**Exercise details**: Please show every line in the entries below that includes the word "storage".
● ● ● ● ●
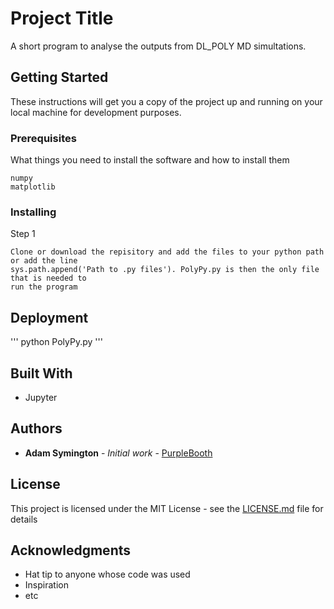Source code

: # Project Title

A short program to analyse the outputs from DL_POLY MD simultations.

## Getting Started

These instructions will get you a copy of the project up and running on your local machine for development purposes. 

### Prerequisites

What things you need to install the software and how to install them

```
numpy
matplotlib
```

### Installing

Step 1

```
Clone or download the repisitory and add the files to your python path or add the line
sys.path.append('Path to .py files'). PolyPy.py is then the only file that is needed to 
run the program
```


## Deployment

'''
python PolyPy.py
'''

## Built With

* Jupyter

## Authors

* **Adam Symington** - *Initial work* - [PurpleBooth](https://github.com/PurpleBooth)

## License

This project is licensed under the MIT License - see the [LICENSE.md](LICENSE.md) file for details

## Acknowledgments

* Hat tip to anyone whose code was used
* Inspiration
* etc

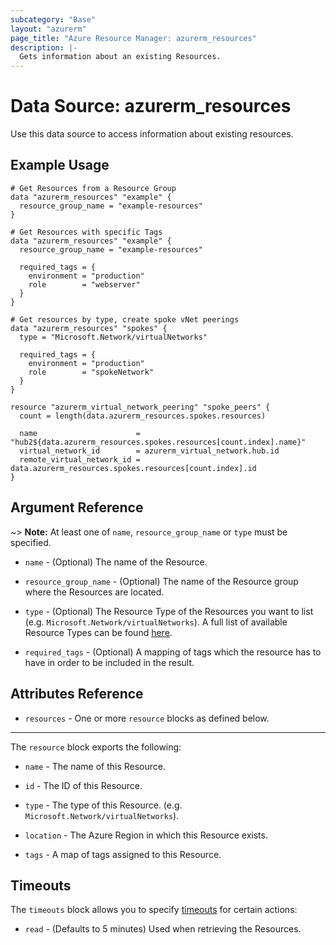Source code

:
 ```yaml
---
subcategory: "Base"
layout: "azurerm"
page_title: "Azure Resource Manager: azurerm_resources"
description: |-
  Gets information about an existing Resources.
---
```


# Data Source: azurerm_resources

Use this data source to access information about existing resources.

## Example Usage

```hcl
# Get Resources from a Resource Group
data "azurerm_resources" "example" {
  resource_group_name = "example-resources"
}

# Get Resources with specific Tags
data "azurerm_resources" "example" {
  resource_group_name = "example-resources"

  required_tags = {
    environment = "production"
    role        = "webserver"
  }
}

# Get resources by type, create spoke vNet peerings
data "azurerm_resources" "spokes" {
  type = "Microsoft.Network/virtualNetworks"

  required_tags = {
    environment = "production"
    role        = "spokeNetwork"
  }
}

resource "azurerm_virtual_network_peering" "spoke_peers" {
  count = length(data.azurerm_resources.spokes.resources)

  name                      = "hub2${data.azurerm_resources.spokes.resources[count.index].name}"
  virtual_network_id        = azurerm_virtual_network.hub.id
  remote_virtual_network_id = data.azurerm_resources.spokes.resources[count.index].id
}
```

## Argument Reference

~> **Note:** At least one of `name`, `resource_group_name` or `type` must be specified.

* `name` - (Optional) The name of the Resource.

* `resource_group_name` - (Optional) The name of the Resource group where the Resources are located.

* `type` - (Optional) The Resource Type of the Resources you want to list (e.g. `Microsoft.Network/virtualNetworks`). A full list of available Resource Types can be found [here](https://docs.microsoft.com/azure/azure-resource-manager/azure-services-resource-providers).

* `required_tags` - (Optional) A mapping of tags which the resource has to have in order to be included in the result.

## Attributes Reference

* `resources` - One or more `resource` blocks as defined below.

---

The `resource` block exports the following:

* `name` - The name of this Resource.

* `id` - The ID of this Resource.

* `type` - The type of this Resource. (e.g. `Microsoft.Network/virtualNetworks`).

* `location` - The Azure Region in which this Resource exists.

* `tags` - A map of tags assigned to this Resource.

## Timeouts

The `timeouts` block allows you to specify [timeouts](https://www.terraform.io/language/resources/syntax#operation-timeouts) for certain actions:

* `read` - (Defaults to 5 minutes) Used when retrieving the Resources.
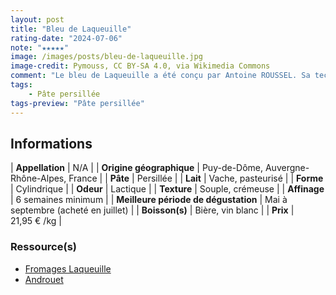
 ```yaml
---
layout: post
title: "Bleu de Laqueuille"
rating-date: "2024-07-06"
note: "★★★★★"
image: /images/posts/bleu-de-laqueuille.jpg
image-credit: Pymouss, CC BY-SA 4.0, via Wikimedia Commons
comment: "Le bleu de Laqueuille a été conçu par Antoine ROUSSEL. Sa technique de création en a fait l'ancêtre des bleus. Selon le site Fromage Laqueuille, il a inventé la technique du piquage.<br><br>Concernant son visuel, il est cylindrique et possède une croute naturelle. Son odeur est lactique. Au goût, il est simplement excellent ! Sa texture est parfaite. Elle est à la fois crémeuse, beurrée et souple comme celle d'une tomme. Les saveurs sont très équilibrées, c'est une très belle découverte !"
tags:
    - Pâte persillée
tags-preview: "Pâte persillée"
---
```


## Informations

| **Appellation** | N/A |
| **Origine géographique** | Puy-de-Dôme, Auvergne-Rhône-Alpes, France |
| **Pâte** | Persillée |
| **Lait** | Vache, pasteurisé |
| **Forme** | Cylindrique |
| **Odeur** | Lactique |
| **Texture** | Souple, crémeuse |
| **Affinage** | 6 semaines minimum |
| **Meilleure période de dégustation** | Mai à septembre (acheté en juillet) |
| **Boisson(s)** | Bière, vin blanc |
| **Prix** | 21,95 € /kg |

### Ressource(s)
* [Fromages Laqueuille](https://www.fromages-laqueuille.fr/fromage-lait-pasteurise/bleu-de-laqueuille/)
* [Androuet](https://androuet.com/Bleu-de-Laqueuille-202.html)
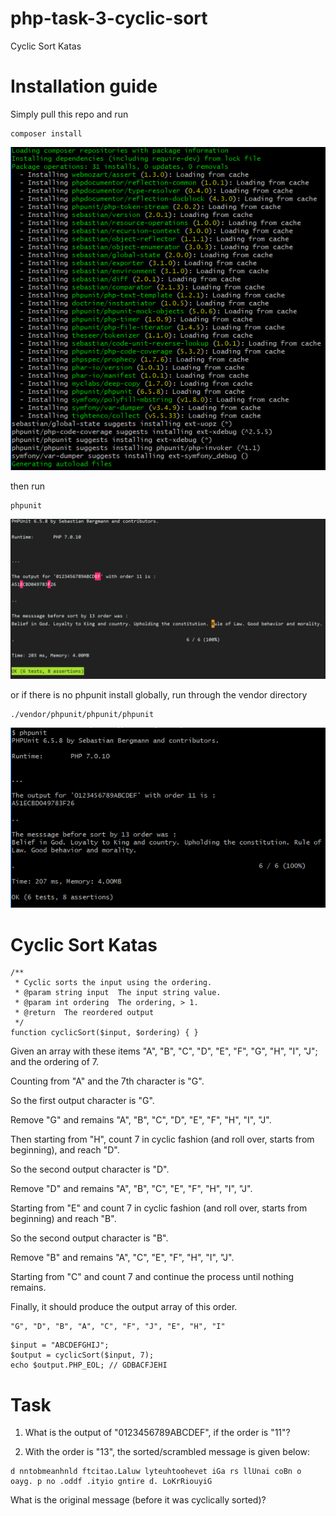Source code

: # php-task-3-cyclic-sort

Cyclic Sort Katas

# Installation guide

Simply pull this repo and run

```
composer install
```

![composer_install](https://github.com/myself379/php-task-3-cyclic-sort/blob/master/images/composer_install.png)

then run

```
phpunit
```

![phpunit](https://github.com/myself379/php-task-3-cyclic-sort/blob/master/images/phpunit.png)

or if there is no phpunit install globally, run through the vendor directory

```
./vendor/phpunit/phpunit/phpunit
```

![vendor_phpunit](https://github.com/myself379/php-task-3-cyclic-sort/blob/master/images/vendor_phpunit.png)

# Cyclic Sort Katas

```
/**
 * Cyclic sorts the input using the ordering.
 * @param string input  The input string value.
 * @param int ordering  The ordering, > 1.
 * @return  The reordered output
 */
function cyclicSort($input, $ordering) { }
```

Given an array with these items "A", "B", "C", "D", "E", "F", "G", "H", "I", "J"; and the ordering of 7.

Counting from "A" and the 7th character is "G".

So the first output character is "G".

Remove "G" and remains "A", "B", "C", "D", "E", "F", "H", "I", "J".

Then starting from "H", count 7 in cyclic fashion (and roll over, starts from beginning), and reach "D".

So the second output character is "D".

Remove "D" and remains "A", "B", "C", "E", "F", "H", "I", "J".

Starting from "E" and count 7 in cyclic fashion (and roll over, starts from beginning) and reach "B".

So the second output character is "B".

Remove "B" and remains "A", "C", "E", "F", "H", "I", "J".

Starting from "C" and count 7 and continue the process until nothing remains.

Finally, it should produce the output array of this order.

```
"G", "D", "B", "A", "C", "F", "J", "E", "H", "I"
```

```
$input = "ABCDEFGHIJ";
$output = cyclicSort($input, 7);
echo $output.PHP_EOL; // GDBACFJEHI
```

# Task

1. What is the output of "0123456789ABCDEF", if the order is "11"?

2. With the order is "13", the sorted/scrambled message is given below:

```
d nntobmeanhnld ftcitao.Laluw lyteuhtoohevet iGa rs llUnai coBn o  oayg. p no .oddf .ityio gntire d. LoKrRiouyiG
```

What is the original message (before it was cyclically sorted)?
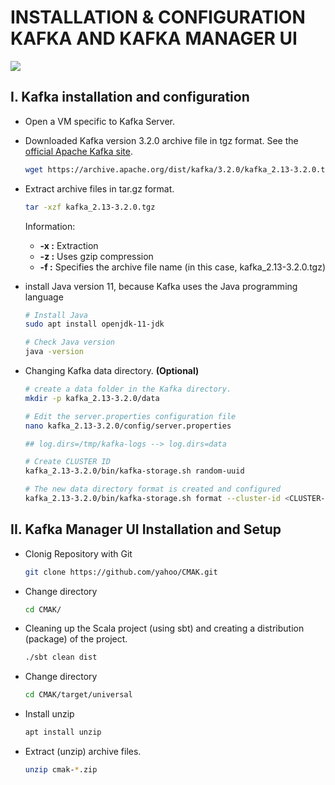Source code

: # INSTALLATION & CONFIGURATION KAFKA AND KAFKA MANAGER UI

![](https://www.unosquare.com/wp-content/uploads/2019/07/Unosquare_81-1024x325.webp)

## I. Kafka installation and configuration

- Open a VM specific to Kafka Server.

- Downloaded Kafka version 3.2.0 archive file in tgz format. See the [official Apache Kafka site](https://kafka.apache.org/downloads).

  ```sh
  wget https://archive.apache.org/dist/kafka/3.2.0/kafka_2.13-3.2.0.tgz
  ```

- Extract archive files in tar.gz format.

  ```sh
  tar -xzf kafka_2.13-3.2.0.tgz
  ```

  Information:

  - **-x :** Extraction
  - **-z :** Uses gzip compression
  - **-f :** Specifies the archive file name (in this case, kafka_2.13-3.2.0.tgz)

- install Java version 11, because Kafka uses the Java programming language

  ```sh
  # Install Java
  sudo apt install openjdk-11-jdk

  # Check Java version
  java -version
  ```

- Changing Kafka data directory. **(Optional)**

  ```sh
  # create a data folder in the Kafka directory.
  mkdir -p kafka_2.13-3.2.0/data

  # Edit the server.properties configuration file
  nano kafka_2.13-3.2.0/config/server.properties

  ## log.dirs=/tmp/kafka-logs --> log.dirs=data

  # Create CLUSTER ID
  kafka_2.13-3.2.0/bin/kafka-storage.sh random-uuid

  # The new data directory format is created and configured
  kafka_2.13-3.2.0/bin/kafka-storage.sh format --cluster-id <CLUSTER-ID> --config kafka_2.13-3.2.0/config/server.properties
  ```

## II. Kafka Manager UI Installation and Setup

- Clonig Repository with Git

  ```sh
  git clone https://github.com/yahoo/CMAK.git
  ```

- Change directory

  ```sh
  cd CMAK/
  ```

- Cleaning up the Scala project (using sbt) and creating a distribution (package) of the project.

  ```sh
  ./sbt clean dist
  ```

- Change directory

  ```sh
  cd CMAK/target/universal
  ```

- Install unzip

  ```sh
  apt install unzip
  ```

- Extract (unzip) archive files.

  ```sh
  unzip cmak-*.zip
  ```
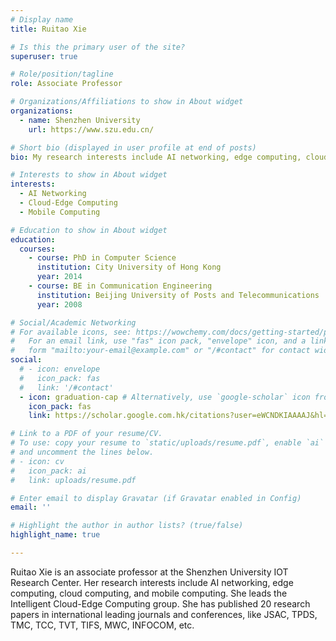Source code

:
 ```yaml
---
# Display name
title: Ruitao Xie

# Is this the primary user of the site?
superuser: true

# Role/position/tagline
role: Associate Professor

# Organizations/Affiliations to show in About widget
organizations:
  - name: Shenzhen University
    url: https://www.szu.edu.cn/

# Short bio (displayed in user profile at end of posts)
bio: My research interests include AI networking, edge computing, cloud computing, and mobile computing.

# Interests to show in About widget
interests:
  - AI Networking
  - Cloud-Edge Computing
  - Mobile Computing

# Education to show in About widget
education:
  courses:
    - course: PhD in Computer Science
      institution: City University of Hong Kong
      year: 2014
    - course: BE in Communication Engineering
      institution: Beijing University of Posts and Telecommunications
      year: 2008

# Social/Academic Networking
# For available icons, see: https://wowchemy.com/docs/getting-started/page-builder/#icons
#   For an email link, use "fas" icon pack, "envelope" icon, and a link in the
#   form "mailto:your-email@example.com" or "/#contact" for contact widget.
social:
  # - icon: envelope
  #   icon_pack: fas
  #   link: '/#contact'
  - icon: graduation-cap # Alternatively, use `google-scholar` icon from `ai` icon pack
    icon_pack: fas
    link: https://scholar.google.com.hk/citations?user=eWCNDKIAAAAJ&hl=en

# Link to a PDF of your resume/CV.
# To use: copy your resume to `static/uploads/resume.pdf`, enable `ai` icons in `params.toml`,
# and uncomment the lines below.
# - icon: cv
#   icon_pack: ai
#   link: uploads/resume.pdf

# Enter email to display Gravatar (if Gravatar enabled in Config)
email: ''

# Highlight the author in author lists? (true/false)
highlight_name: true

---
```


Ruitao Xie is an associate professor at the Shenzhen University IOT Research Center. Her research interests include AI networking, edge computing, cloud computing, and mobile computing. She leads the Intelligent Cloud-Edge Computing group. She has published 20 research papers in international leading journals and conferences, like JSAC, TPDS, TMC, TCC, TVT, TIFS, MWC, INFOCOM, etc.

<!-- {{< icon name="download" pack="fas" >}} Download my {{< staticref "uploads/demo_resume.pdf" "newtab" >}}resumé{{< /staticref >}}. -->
● ● ● ● ●
**Response to the exercise**:
  kafka_2.13-3.2.0/bin/kafka-storage.sh random-uuid
  kafka_2.13-3.2.0/bin/kafka-storage.sh format --cluster-id <CLUSTER-ID> --config kafka_2.13-3.2.0/config/server.properties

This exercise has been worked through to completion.